グラードはソファーに腰掛け酒瓶をテーブルに置いた。グラスを用意してバルクにも勧めるなどという気の利いたことはせず、栓を抜くなり直に飲み始めた。
「ガキの癖に色々面倒だな」
「兄貴に比べりゃマシだ。セルノはその辺のこと、なんも知りゃしねぇ」
「教えて無いのか。あいつも馬鹿じゃない、大体は理解出来ると思うがな」
グラードがウイスキーを煽りながらそう呟くと、バルクは少し難しい顔をした。
「セルノはあっちのことを殆ど忘れちまってる。いい記憶じゃねぇから、このまま全部忘れさせちまうことにしたんだ」
するとグラードは顔をしかめて瓶を置いた。
「ヴェント・アギノ持たせて帰らすんだろ?何も知らないまま戦わすってのか」
「あいつがまともに戦えるようになるまでざっと十年以上は掛かる。その間は知らなくてもいい」
バルクは体をソファーの背に預け、遠い目をして天井を見上げた。
「……ま、セルノが動かなきゃなんねぇのはほんの少しだ。

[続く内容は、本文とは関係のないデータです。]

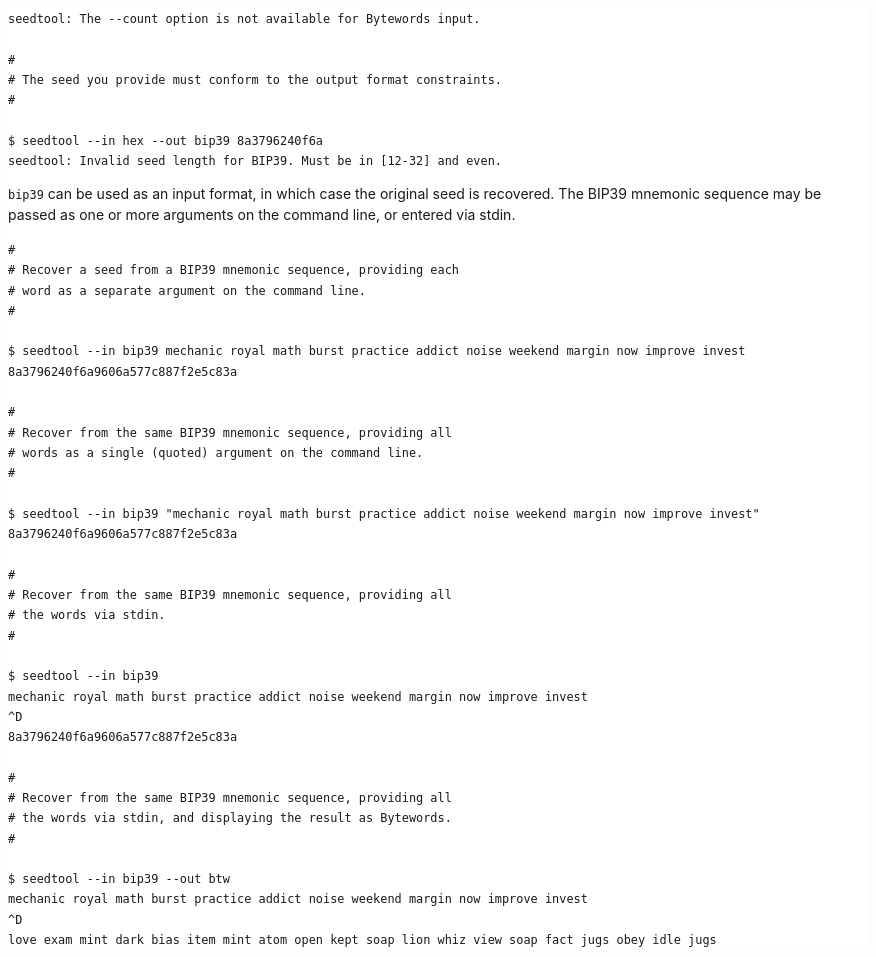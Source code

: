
 ```
seedtool: The --count option is not available for Bytewords input.

#
# The seed you provide must conform to the output format constraints.
#

$ seedtool --in hex --out bip39 8a3796240f6a
seedtool: Invalid seed length for BIP39. Must be in [12-32] and even.
```

`bip39` can be used as an input format, in which case the original seed is recovered. The BIP39 mnemonic sequence may be passed as one or more arguments on the command line, or entered via stdin.

```
#
# Recover a seed from a BIP39 mnemonic sequence, providing each
# word as a separate argument on the command line.
#

$ seedtool --in bip39 mechanic royal math burst practice addict noise weekend margin now improve invest
8a3796240f6a9606a577c887f2e5c83a

#
# Recover from the same BIP39 mnemonic sequence, providing all
# words as a single (quoted) argument on the command line.
#

$ seedtool --in bip39 "mechanic royal math burst practice addict noise weekend margin now improve invest"
8a3796240f6a9606a577c887f2e5c83a

#
# Recover from the same BIP39 mnemonic sequence, providing all
# the words via stdin.
#

$ seedtool --in bip39
mechanic royal math burst practice addict noise weekend margin now improve invest
^D
8a3796240f6a9606a577c887f2e5c83a

#
# Recover from the same BIP39 mnemonic sequence, providing all
# the words via stdin, and displaying the result as Bytewords.
#

$ seedtool --in bip39 --out btw
mechanic royal math burst practice addict noise weekend margin now improve invest
^D
love exam mint dark bias item mint atom open kept soap lion whiz view soap fact jugs obey idle jugs
```
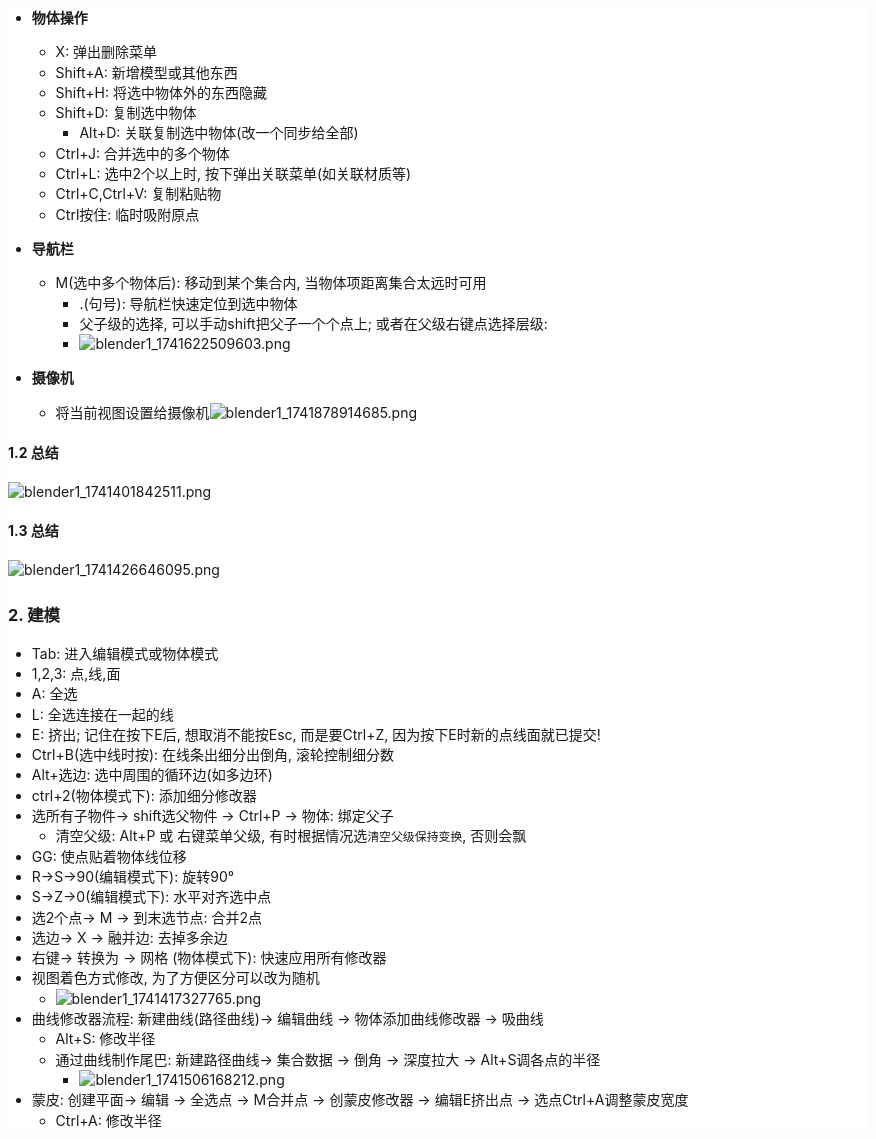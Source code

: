   

* **物体操作**

  * X: 弹出删除菜单
  * Shift+A: 新增模型或其他东西
  * Shift+H: 将选中物体外的东西隐藏
  * Shift+D: 复制选中物体
    - Alt+D: 关联复制选中物体(改一个同步给全部)
  * Ctrl+J: 合并选中的多个物体
  * Ctrl+L: 选中2个以上时, 按下弹出关联菜单(如关联材质等)
  * Ctrl+C,Ctrl+V: 复制粘贴物
  * Ctrl按住: 临时吸附原点

    


* **导航栏**

  * M(选中多个物体后): 移动到某个集合内, 当物体项距离集合太远时可用
    * .(句号): 导航栏快速定位到选中物体 
    * 父子级的选择, 可以手动shift把父子一个个点上; 或者在父级右键点选择层级:
    * ![blender1_1741622509603.png](https://s2.loli.net/2025/03/13/TevjquWkKlArXGh.png)

  

* **摄像机**


  * 将当前视图设置给摄像机![blender1_1741878914685.png](https://s2.loli.net/2025/03/13/LYdAWqvHx1ymSJD.png)

  

  

  

#### 1.2 总结

![blender1_1741401842511.png](https://s2.loli.net/2025/03/13/UP84NwXcq3IWhBQ.png)

#### 1.3 总结

![blender1_1741426646095.png](https://s2.loli.net/2025/03/13/Wru6RY89MlfgQkz.png)



### 2. 建模

* Tab: 进入编辑模式或物体模式
* 1,2,3: 点,线,面
* A: 全选
* L: 全选连接在一起的线
* E: 挤出; 记住在按下E后, 想取消不能按Esc, 而是要Ctrl+Z, 因为按下E时新的点线面就已提交!
* Ctrl+B(选中线时按): 在线条出细分出倒角, 滚轮控制细分数
* Alt+选边: 选中周围的循环边(如多边环)
* ctrl+2(物体模式下): 添加细分修改器
* 选所有子物件-> shift选父物件 -> Ctrl+P -> 物体: 绑定父子
  * 清空父级: Alt+P 或 右键菜单父级, 有时根据情况选`清空父级保持变换`, 否则会飘
* GG: 使点贴着物体线位移
* R->S->90(编辑模式下): 旋转90°
* S->Z->0(编辑模式下): 水平对齐选中点
* 选2个点-> M -> 到末选节点: 合并2点
* 选边-> X -> 融并边: 去掉多余边
* 右键->  转换为 -> 网格 (物体模式下): 快速应用所有修改器
* 视图着色方式修改, 为了方便区分可以改为随机
  * ![blender1_1741417327765.png](https://s2.loli.net/2025/03/13/AYgJ67PGHdkyViE.png)
* 曲线修改器流程: 新建曲线(路径曲线)-> 编辑曲线 -> 物体添加曲线修改器 -> 吸曲线
  * Alt+S: 修改半径
  * 通过曲线制作尾巴: 新建路径曲线-> 集合数据 -> 倒角 -> 深度拉大 -> Alt+S调各点的半径
    * ![blender1_1741506168212.png](https://s2.loli.net/2025/03/13/atRSgcV2ZB8MnfP.png)
* 蒙皮: 创建平面-> 编辑 -> 全选点 -> M合并点 -> 创蒙皮修改器 -> 编辑E挤出点 -> 选点Ctrl+A调整蒙皮宽度
  * Ctrl+A: 修改半径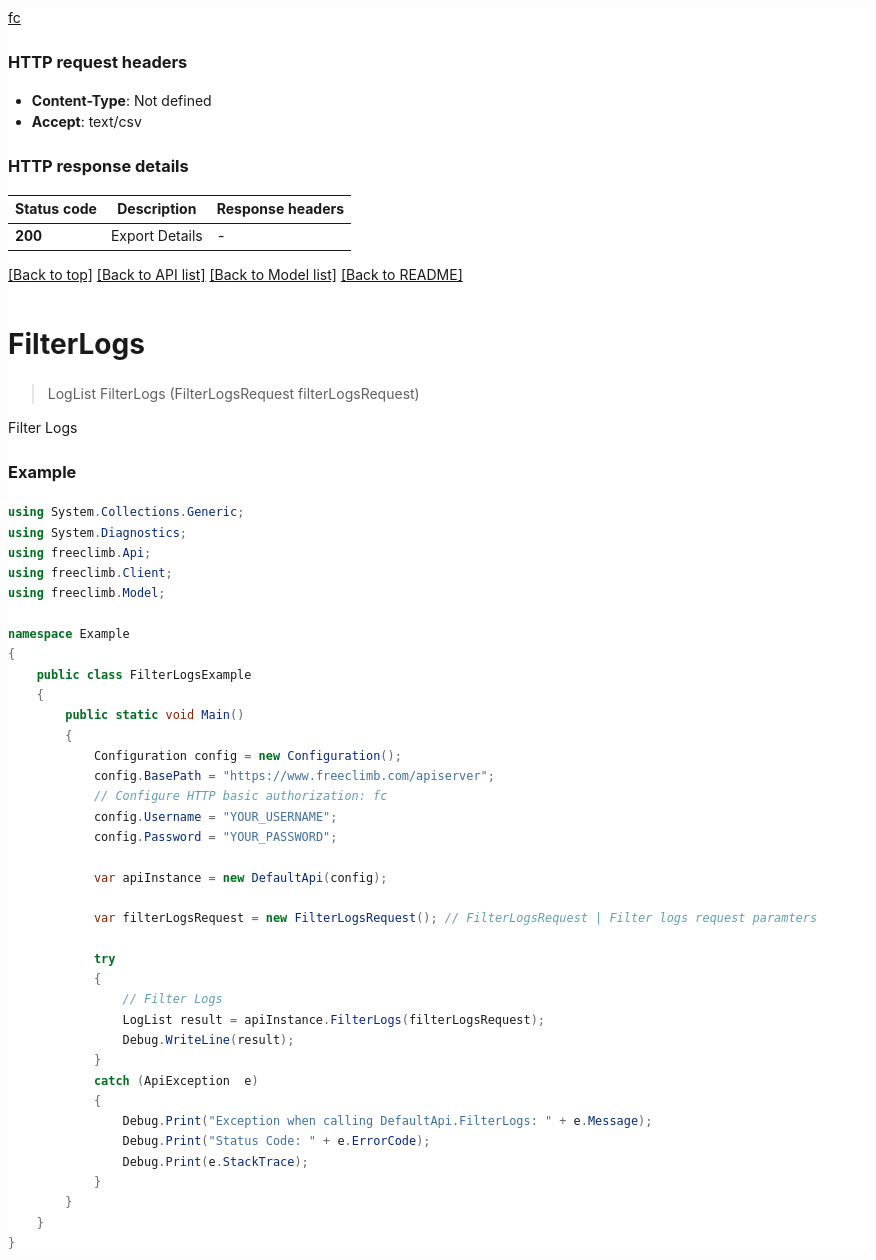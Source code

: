 [fc](../README.md#fc)

### HTTP request headers

 - **Content-Type**: Not defined
 - **Accept**: text/csv


### HTTP response details
| Status code | Description | Response headers |
|-------------|-------------|------------------|
| **200** | Export Details |  -  |

[[Back to top]](#) [[Back to API list]](../README.md#documentation-for-api-endpoints) [[Back to Model list]](../README.md#documentation-for-models) [[Back to README]](../README.md)

<a id="filterlogs"></a>
# **FilterLogs**
> LogList FilterLogs (FilterLogsRequest filterLogsRequest)

Filter Logs

### Example
```csharp
using System.Collections.Generic;
using System.Diagnostics;
using freeclimb.Api;
using freeclimb.Client;
using freeclimb.Model;

namespace Example
{
    public class FilterLogsExample
    {
        public static void Main()
        {
            Configuration config = new Configuration();
            config.BasePath = "https://www.freeclimb.com/apiserver";
            // Configure HTTP basic authorization: fc
            config.Username = "YOUR_USERNAME";
            config.Password = "YOUR_PASSWORD";

            var apiInstance = new DefaultApi(config);
            
            var filterLogsRequest = new FilterLogsRequest(); // FilterLogsRequest | Filter logs request paramters
            
            try
            {
                // Filter Logs
                LogList result = apiInstance.FilterLogs(filterLogsRequest);
                Debug.WriteLine(result);                
            }
            catch (ApiException  e)
            {
                Debug.Print("Exception when calling DefaultApi.FilterLogs: " + e.Message);
                Debug.Print("Status Code: " + e.ErrorCode);
                Debug.Print(e.StackTrace);
            }
        }
    }
}
```
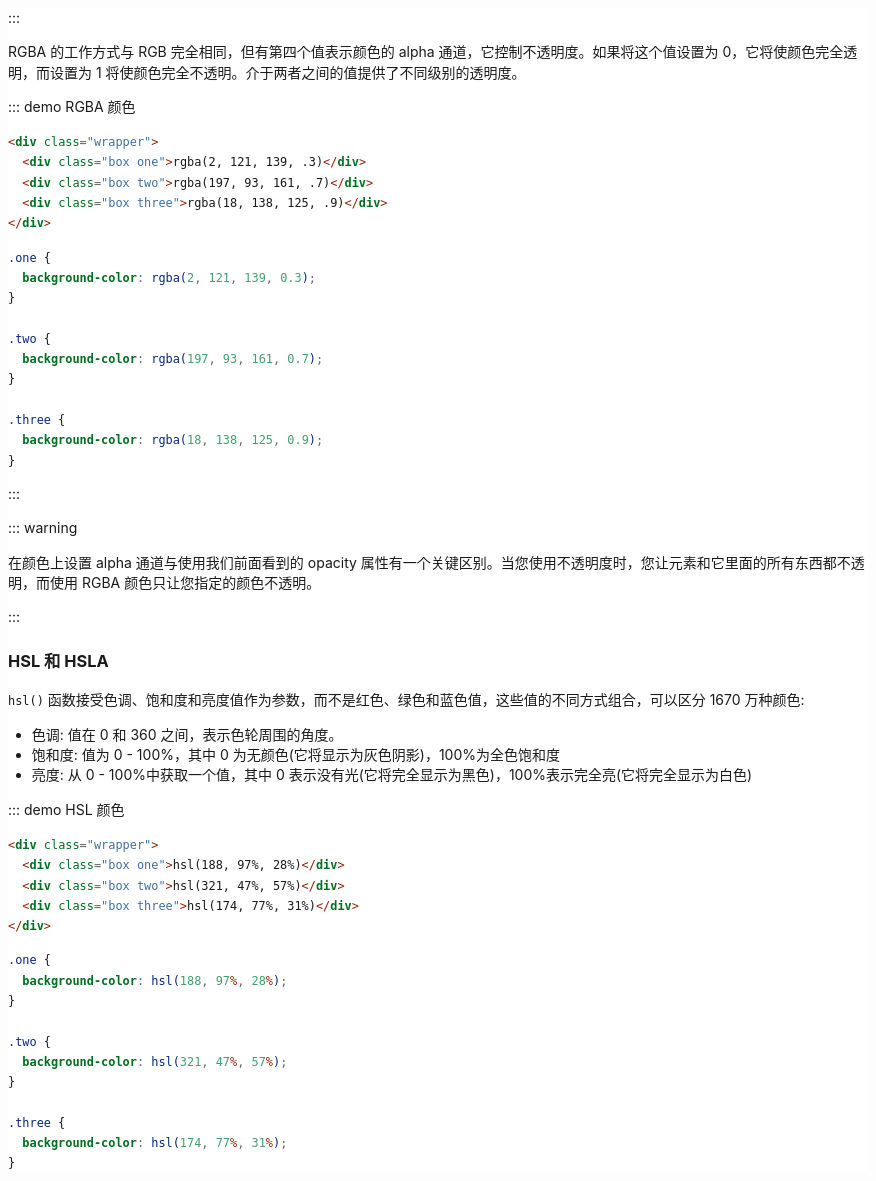 :::

RGBA 的工作方式与 RGB 完全相同，但有第四个值表示颜色的 alpha 通道，它控制不透明度。如果将这个值设置为 0，它将使颜色完全透明，而设置为 1 将使颜色完全不透明。介于两者之间的值提供了不同级别的透明度。

::: demo RGBA 颜色

```html
<div class="wrapper">
  <div class="box one">rgba(2, 121, 139, .3)</div>
  <div class="box two">rgba(197, 93, 161, .7)</div>
  <div class="box three">rgba(18, 138, 125, .9)</div>
</div>
```

```css
.one {
  background-color: rgba(2, 121, 139, 0.3);
}

.two {
  background-color: rgba(197, 93, 161, 0.7);
}

.three {
  background-color: rgba(18, 138, 125, 0.9);
}
```

:::

::: warning

在颜色上设置 alpha 通道与使用我们前面看到的 opacity 属性有一个关键区别。当您使用不透明度时，您让元素和它里面的所有东西都不透明，而使用 RGBA 颜色只让您指定的颜色不透明。

:::

### HSL 和 HSLA

`hsl()` 函数接受色调、饱和度和亮度值作为参数，而不是红色、绿色和蓝色值，这些值的不同方式组合，可以区分 1670 万种颜色:

- 色调: 值在 0 和 360 之间，表示色轮周围的角度。
- 饱和度: 值为 0 - 100%，其中 0 为无颜色(它将显示为灰色阴影)，100%为全色饱和度
- 亮度: 从 0 - 100%中获取一个值，其中 0 表示没有光(它将完全显示为黑色)，100%表示完全亮(它将完全显示为白色)

::: demo HSL 颜色

```html
<div class="wrapper">
  <div class="box one">hsl(188, 97%, 28%)</div>
  <div class="box two">hsl(321, 47%, 57%)</div>
  <div class="box three">hsl(174, 77%, 31%)</div>
</div>
```

```css
.one {
  background-color: hsl(188, 97%, 28%);
}

.two {
  background-color: hsl(321, 47%, 57%);
}

.three {
  background-color: hsl(174, 77%, 31%);
}
```
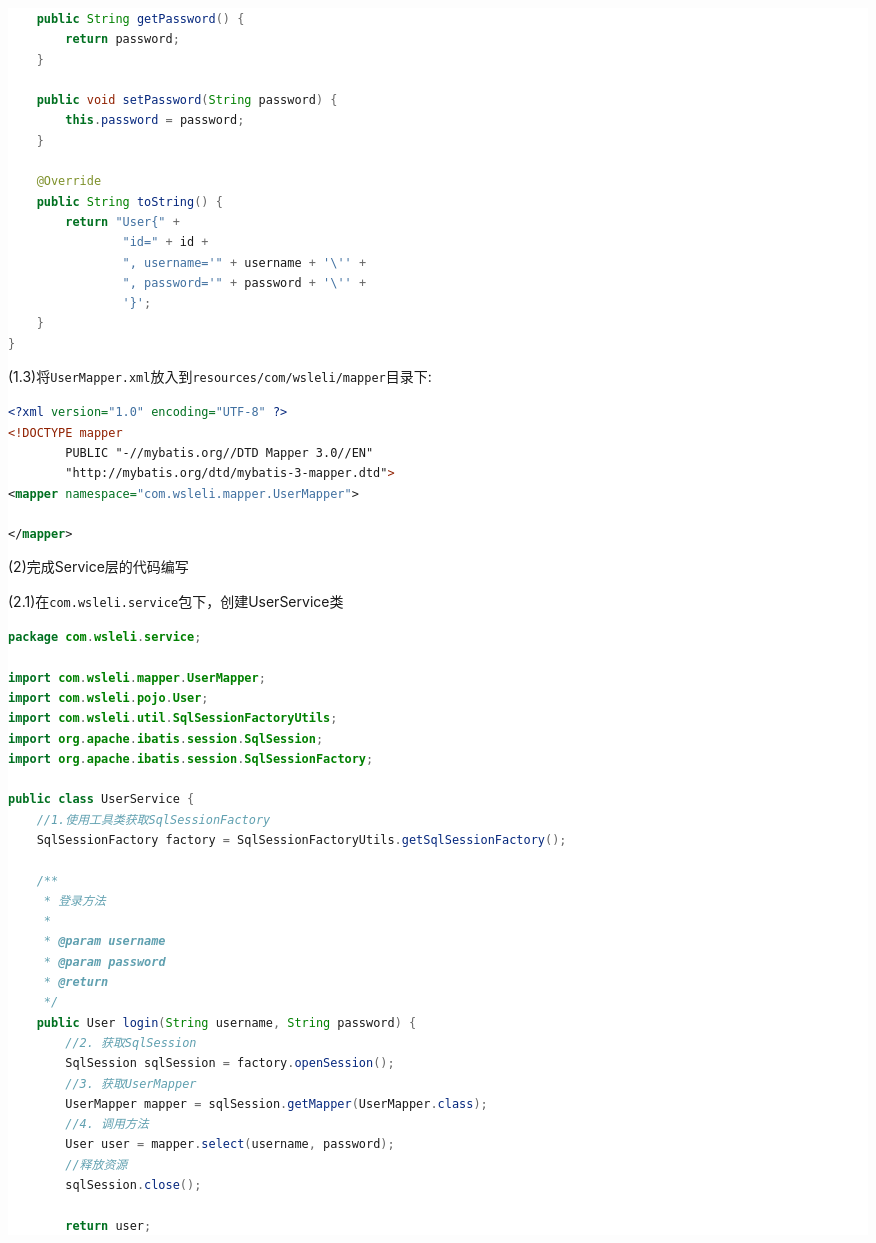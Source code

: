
 ```java
    public String getPassword() {
        return password;
    }

    public void setPassword(String password) {
        this.password = password;
    }

    @Override
    public String toString() {
        return "User{" +
                "id=" + id +
                ", username='" + username + '\'' +
                ", password='" + password + '\'' +
                '}';
    }
}
```

(1.3)将`UserMapper.xml`放入到`resources/com/wsleli/mapper`目录下:

```xml
<?xml version="1.0" encoding="UTF-8" ?>
<!DOCTYPE mapper
        PUBLIC "-//mybatis.org//DTD Mapper 3.0//EN"
        "http://mybatis.org/dtd/mybatis-3-mapper.dtd">
<mapper namespace="com.wsleli.mapper.UserMapper">

</mapper>
```

(2)完成Service层的代码编写

(2.1)在`com.wsleli.service`包下，创建UserService类

```java
package com.wsleli.service;

import com.wsleli.mapper.UserMapper;
import com.wsleli.pojo.User;
import com.wsleli.util.SqlSessionFactoryUtils;
import org.apache.ibatis.session.SqlSession;
import org.apache.ibatis.session.SqlSessionFactory;

public class UserService {
    //1.使用工具类获取SqlSessionFactory
    SqlSessionFactory factory = SqlSessionFactoryUtils.getSqlSessionFactory();

    /**
     * 登录方法
     *
     * @param username
     * @param password
     * @return
     */
    public User login(String username, String password) {
        //2. 获取SqlSession
        SqlSession sqlSession = factory.openSession();
        //3. 获取UserMapper
        UserMapper mapper = sqlSession.getMapper(UserMapper.class);
        //4. 调用方法
        User user = mapper.select(username, password);
        //释放资源
        sqlSession.close();

        return user;
```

あとはノストと紅蓮さんがやるっつってるし、もしかしたらいつまでも教えないかも分からん」
「随分適当だな」
「そう聞こえるか?これでもあのガキどもが幸せになれる最善の道を選んだつもりなんだがな」
バルクはテーブルの上のサラミをかじった。そしてグラードの手からボトルをひったくり、その辺りにあったグラスに注ぐ。

「お前だったら、どうする?」
グラードは不機嫌そうに顔をしかめたが、質問には答えた。
「全てを教える」
「親が殺されてるとこも見てんだぜ?ノストみたいに可笑しくなっちまうかもしれねぇ」
「だからどうした。全てを知った上で、自分のやりたいようにやらせればいい」
「相変わらずえげつねぇな」
「知るか」
テーブルに置かれたボトルを再び手にし、豪快に煽る。
「少なくとも兄貴の方はそうしてるんだ、何とかなんだろ。何も知らずに兄貴の言いなりに動くのが本当に正しいとは、俺には思えん」
「……ノストのあの惨状を見た上でそう言えるのが、俺には不思議だ」
「考えてもみろ。化け物と闘うから十年かけて準備しろっつわれるのと、十年間何も知らずに明日化け物と闘って来いって言われるのと、どっちの方が幸せだ?」
「後者だ。少なくとも十年は普通に暮らせる」
「そうか。俺だったら前者だ。勝率が高い分、未来がある。なんなら、十年後に死んでも悔いの無いように備えることも出来る」

「賭け好きのお前らしい回答だ」
バルクはフッと笑ってそう言った。
神妙な面持ちになりながらも、テーブルのチーズを口にする。
「……難しいもんだな」
「答えの無い問題っていうのはそういうもんだ」
開けたばかりのウイスキーは、既に三分の一程減っている。
それでも酔う様子を見せずに、グラードは瓶を揺らしながらバルクを見た。
「まあ、お前がどうしようと俺が口を出す気はないがな。俺はお前に言われたとおり、あのガキに銃を教えるだけだ」
「剣を持っても、あいつのやる気次第では銃を極める事も出来る。しっかり扱いてやってくれ」
「気が向いたらな」
他の人が聞いたら顔をしかめそうな回答でも、バルクは満足したらしい。
経験から、しっかりと教えるということが分かっているからだ。
「おい、仕事みたいだぜ」
グラードがそう口にした瞬間、カランと、店のドアベルが鳴った。










しっかりと教える≒放置プレイ。それがグラード流w
軽口叩いてますが、一応バルクの言うことは信じてます。
ちなみに時系列的にハックはまだいません。